Ultimately, if you think about it, the hardware will matter and will bottleneck certain operations (again, I never denied this in my piece about how compute isn’t the most relevant bottleneck). But certain hardware is much more important than others. Without getting into confusing, specific numbers, just think: what do you think takes longer—calculating a value on a single computer, or transmitting the value?
Well, that depends a lot on how complicated the problem is. At some point, though, if you break down the problem enough (like we need to in “scaling horizontally”), the limit of what we can do is suddenly dictated by how fast the value is transmitted to either the next part of the process or to the “Reduce” step to bring the problem back together.
Horizontal speed, based on how you degrade a problem, is going to end up being limited to a significant degree (if you can break down the problem) by the speed of communication. This basically is why there’s been so much money that data centers have spent on GPU, computer, and data center interconnections. It ends up being a huge bottleneck. A faster computer (or, in reality, “bigger” GPU) is nice, but if you had access to enough computers, the thing that really hurts you in scaling horizontally is how fast the communication can be, and how many coordination problems you end up with.
Parallelism all the way down
I talk about this problem mainly on the scale of computers since it’s easier to grasp.
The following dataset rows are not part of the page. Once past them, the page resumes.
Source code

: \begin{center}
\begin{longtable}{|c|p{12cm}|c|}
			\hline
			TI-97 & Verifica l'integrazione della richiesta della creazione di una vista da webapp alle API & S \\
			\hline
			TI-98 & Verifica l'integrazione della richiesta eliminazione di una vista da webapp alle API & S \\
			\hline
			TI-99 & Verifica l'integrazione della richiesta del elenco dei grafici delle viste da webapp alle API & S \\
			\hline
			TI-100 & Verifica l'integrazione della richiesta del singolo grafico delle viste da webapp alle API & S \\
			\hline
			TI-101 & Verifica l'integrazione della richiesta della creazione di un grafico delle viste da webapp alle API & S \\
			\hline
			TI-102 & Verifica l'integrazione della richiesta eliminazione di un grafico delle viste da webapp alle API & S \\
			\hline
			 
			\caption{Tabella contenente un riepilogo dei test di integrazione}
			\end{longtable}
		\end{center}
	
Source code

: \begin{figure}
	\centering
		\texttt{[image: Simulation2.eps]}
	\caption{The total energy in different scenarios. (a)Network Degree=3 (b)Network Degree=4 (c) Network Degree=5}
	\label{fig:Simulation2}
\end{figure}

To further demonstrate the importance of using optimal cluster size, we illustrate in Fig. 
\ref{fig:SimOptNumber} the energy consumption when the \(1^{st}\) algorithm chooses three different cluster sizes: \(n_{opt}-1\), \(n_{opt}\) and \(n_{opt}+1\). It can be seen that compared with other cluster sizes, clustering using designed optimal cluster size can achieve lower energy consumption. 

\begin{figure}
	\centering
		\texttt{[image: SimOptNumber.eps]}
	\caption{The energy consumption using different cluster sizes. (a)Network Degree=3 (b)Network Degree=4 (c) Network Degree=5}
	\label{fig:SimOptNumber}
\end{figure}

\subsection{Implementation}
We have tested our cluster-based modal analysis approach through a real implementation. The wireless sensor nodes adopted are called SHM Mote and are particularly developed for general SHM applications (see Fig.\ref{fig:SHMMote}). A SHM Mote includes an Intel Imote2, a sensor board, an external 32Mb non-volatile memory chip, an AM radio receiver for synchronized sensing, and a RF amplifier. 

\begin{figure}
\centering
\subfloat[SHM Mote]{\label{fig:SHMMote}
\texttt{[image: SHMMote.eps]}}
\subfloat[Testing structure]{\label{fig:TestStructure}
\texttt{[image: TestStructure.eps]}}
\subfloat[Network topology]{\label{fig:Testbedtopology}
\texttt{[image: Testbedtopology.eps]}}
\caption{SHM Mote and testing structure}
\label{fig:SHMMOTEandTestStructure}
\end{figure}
However, I’ll now point out that this picture doesn’t just apply to computers and data centers being connected together.
Some of the massive leaps in computing speed in both CPUs and GPUs have been locality of memory. Literally, one of the reasons why some later CPUs and GPUs are so much faster than prior ones is that engineers have able to architect closer and larger caches of memory to the computing units. So, this means, instead of needing to send certain things to RAM (random access memory—other memory that your computer has, and has much more of than cache memory), the CPU or GPU can just very quickly send to the local memory and get it back. We’re at the point where the speed of light is a huge issue and being closer by the computing units matters.
This is, by the way, why Apple Silicon seems so incredible next to everyone else’s computing chips. They stuffed everything together, and because Apple is Apple’s only customer here, they could easily just architect everything to be the shortest distance with absolutely no regard to needing to work with or be compatible with anything else. It’s a matter of locality.
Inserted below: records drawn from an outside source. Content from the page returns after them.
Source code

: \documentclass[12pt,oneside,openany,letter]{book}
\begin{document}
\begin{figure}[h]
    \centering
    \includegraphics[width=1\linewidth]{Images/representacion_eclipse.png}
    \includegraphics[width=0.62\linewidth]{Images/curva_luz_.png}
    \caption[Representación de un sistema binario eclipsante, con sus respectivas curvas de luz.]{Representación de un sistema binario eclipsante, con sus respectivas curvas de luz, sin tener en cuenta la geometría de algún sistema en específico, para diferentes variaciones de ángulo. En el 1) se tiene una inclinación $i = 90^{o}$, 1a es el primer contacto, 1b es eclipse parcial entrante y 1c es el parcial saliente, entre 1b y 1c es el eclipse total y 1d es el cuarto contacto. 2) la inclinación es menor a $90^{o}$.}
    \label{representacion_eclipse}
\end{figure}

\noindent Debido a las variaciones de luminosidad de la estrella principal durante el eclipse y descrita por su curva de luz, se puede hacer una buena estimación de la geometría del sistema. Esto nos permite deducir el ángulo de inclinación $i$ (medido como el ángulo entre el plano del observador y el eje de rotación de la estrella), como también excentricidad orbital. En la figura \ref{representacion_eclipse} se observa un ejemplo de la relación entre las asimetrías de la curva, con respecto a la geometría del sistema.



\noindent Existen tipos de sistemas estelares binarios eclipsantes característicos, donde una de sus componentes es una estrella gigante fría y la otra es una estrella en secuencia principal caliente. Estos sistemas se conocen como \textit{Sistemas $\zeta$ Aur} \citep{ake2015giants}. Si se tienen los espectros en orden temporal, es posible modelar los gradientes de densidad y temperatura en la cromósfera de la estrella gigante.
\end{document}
Now, think about it—if locality for computing literally matters so much that something next to the computing unit vs being on the same motherboard (for those who don’t know what that means, basically the same board in the same computer) makes an order of magnitude difference of speed... what do you think a slower connection between computers will cause? God forbid, what do you think slower connections between data centers will cause if your problem is big enough to require utilizing multiple of them?
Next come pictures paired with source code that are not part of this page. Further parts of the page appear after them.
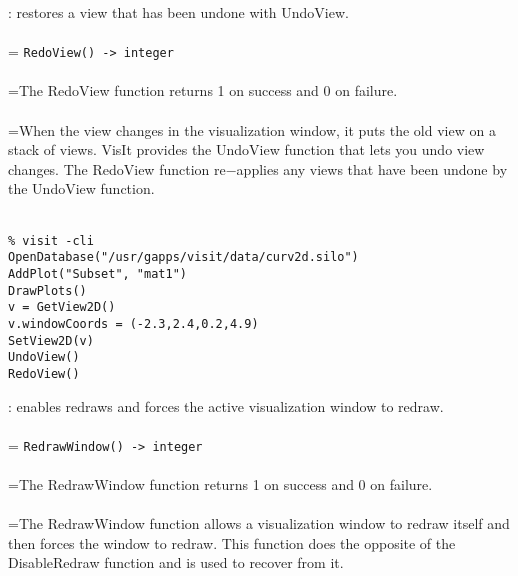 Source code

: \documentclass[10pt,a4paper]{report}
\begin{document}
{}
: restores a view that has been undone with UndoView.\\[-3mm]

 \\ 
\hangindent=\parindent 
\verb!RedoView() -> integer!\\ [-3mm]

 \\ 
\hangindent=\parindent The RedoView function returns 1 on success and 0 on failure. \\[-3mm] 

 \\ 
\hangindent=\parindent When the view changes in the visualization window, it puts the old view on a stack of views. VisIt provides the UndoView function that lets you undo view changes. The RedoView function re$-$applies any views that have been undone by the UndoView function. \\[-3mm] 

\\[-6mm]
\begin{verbatim}% visit -cli
OpenDatabase("/usr/gapps/visit/data/curv2d.silo")
AddPlot("Subset", "mat1")
DrawPlots()
v = GetView2D()
v.windowCoords = (-2.3,2.4,0.2,4.9)
SetView2D(v)
UndoView()
RedoView()
\end{verbatim}
\newpage


{}
: enables redraws and forces the active visualization window to redraw.\\[-3mm]

 \\ 
\hangindent=\parindent 
\verb!RedrawWindow() -> integer!\\ [-3mm]

 \\ 
\hangindent=\parindent The RedrawWindow function returns 1 on success and 0 on failure. \\[-3mm] 

 \\ 
\hangindent=\parindent The RedrawWindow function allows a visualization window to redraw itself and then forces the window to redraw. This function does the opposite of the DisableRedraw function and is used to recover from it. \\[-3mm] 
\end{document}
The problems are the same as they’ve always been in scaled, distributed computing
I emphasize interconnects here a lot, but ultimately, especially if you note that the problem goes all the way down to each individual integrated circuit, what we’re dealing with is not just “interconnects” but fundamentally just the same problems that “big computing” have always had.
It’s useful to remember this and not get caught up in the hype. There’s a reason why the companies that are so good at AI are who they are—it’s the same problems when we’re dealing with the hardware.
That should give one a clue as to where the opportunities are or are not. If nothing else, one should ask, if the problems truly are the same, do you really think that the true breakout startup opportunities are going to be in places where there are already players who are masters at solving those problems (and need scale to do it)? Or is it going to be somewhere else entirely—somewhere, perhaps, where the application of AI can be protected while the hardware, models, and even “generic” web data are commoditized.